Exercise instructions - Give the number of lines in the records below that include the word "https", and add nothing to it.

Items from a dataset -
====
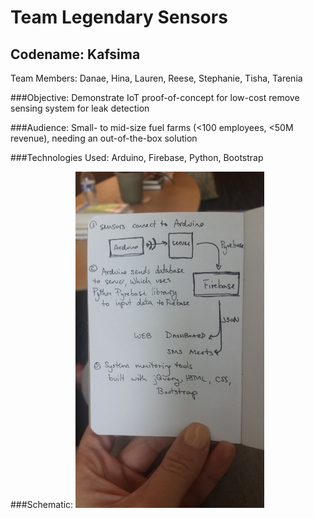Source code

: # Team Legendary Sensors
## Codename: Kafsima
Team Members: Danae, Hina, Lauren, Reese, Stephanie, Tisha, Tarenia


###Objective:
Demonstrate IoT proof-of-concept for low-cost remove sensing system for leak detection

###Audience:
Small- to mid-size fuel farms (<100 employees, <50M revenue), needing an out-of-the-box solution

###Technologies Used:
Arduino, Firebase, Python, Bootstrap

###Schematic:
<img src="https://github.com/kafsima/wwc-atl-hack/blob/master/20160731_135030.jpg" width="60%">
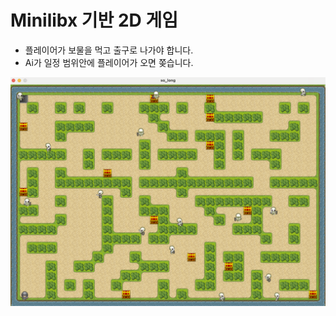 # Minilibx 기반 2D 게임
- 플레이어가 보물을 먹고 출구로 나가야 합니다.
- Ai가 일정 범위안에 플레이어가 오면 쫒습니다.

![thumbnail](https://github.com/lm9204/42trans/blob/main/so_long/solong.png)

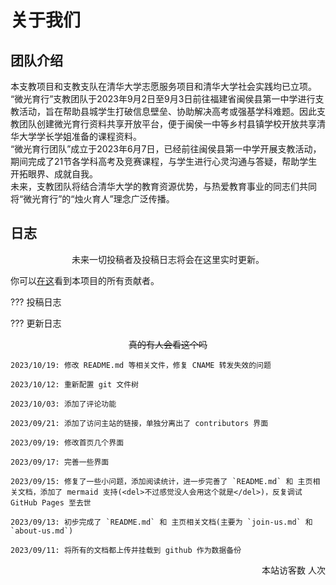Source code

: # 关于我们

## 团队介绍

本支教项目和支教支队在清华大学志愿服务项目和清华大学社会实践均已立项。<br />“微光育行”支教团队于2023年9月2日至9月3日前往福建省闽侯县第一中学进行支教活动，旨在帮助县城学生打破信息壁垒、协助解决高考或强基学科难题。因此支教团队创建微光育行资料共享开放平台，便于闽侯一中等乡村县镇学校开放共享清华大学学长学姐准备的课程资料。<br />“微光育行团队”成立于2023年6月7日，已经前往闽侯县第一中学开展支教活动，期间完成了21节各学科高考及竞赛课程，与学生进行心灵沟通与答疑，帮助学生开拓眼界、成就自我。<br />未来，支教团队将结合清华大学的教育资源优势，与热爱教育事业的同志们共同将“微光育行”的“烛火育人”理念广泛传播。

## 日志

<p style="text-align:center">未来一切投稿者及投稿日志将会在这里实时更新。</p>

你可以[在这](contributors.md)看到本项目的所有贡献者。

??? 投稿日志
    

??? 更新日志
    <p align="center"><del>真的有人会看这个吗</del></p>

    2023/10/19: 修改 README.md 等相关文件，修复 CNAME 转发失效的问题

    2023/10/12: 重新配置 git 文件树

    2023/10/03: 添加了评论功能
    
    2023/09/21: 添加了访问主站的链接，单独分离出了 contributors 界面
    
    2023/09/19: 修改首页几个界面
    
    2023/09/17: 完善一些界面
    
    2023/09/15: 修复了一些小问题，添加阅读统计，进一步完善了 `README.md` 和 主页相关文档，添加了 mermaid 支持(<del>不过感觉没人会用这个就是</del>)，反复调试 GitHub Pages 至去世
    
    2023/09/13: 初步完成了 `README.md` 和 主页相关文档(主要为 `join-us.md` 和 `about-us.md`)
    
    2023/09/11: 将所有的文档都上传并挂载到 github 作为数据备份

<p style="text-align:right">本站访客数 <span id="busuanzi_value_site_nv"></span> 人次</p>

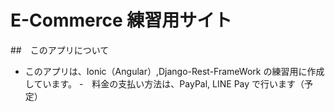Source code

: # E-Commerce 練習用サイト

##　このアプリについて
- このアプリは、Ionic（Angular）,Django-Rest-FrameWork の練習用に作成しています。
-　料金の支払い方法は、PayPal, LINE Pay で行います（予定）

## 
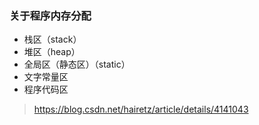 ### 关于程序内存分配
* 栈区（stack）
* 堆区（heap）
* 全局区（静态区）（static）
* 文字常量区
* 程序代码区

> https://blog.csdn.net/hairetz/article/details/4141043

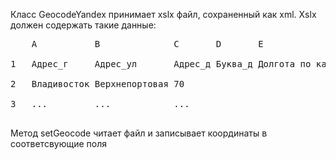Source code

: Класс GeocodeYandex принимает xslx файл, сохраненный как xml. Xslx должен содержать такие данные:<br/>
<pre>
    A           B              C       D       E                F<br/>
1   Адрес_г     Адрес_ул       Адрес_д Буква_д Долгота по карте Широта по карте<br/>
2   Владивосток Верхнепортовая 70<br/>
3   ...         ...            ...<br/>
</pre>
Метод setGeocode читает файл и записывает координаты в соответсвующие поля<br/>
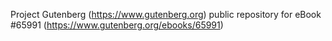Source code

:Project Gutenberg (https://www.gutenberg.org) public repository for
eBook #65991 (https://www.gutenberg.org/ebooks/65991)
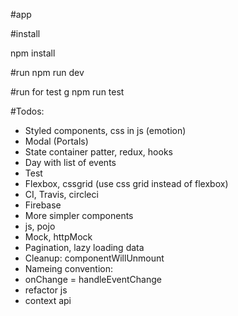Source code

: #app

#install

npm install

#run
npm run dev

#run for test g
npm run test

#Todos:

- Styled components, css in js (emotion)
- Modal (Portals)
- State container patter, redux, hooks
- Day with list of events
- Test
- Flexbox, cssgrid (use css grid instead of flexbox)
- CI, Travis, circleci
- Firebase
- More simpler components
- js, pojo
- Mock, httpMock
- Pagination, lazy loading data
- Cleanup: componentWillUnmount
- Nameing convention:
- onChange = handleEventChange
- refactor js
- context api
====
The answer - 5